(Task instructions) Give back an exact copy of the entries beneath, minus the pictures.
BEGIN Supplied material
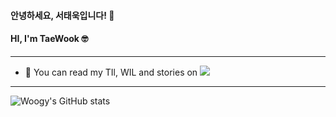 #### 안녕하세요, 서태욱입니다! 👋
#### HI, I'm TaeWook 🤓
***
- 🌱 You can read my TIl, WIL and stories on <a href="https://velog.io/@apolontes" target="_blank"><img src="https://camo.githubusercontent.com/7b23e15954e11bb3021bcce04bf25a7e4245d0338432f2e562a8b3e64c557fec/68747470733a2f2f696d672e736869656c64732e696f2f62616467652f56656c6f672d3230633939373f7374796c653d706c6173746963266c6f676f3d56696d656f266c6f676f436f6c6f723d7768697465" data-canonical-src="https://img.shields.io/badge/Velog-20c997?style=plastic&amp;logo=Vimeo&amp;logoColor=white" style="max-width: 100%;"/></a>

***
![Woogy's GitHub stats](https://github-readme-stats.vercel.app/api?username=woogys&show_icons=true&theme=radical)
END Supplied material
(Expected answer)
 #### 안녕하세요, 서태욱입니다! 👋
#### HI, I'm TaeWook 🤓
***
- 🌱 You can read my TIl, WIL and stories on <a href="https://velog.io/@apolontes" target="_blank"><img src="https://camo.githubusercontent.com/7b23e15954e11bb3021bcce04bf25a7e4245d0338432f2e562a8b3e64c557fec/68747470733a2f2f696d672e736869656c64732e696f2f62616467652f56656c6f672d3230633939373f7374796c653d706c6173746963266c6f676f3d56696d656f266c6f676f436f6c6f723d7768697465" data-canonical-src="https://img.shields.io/badge/Velog-20c997?style=plastic&amp;logo=Vimeo&amp;logoColor=white" style="max-width: 100%;"/></a>

***
![Woogy's GitHub stats](https://github-readme-stats.vercel.app/api?username=woogys&show_icons=true&theme=radical)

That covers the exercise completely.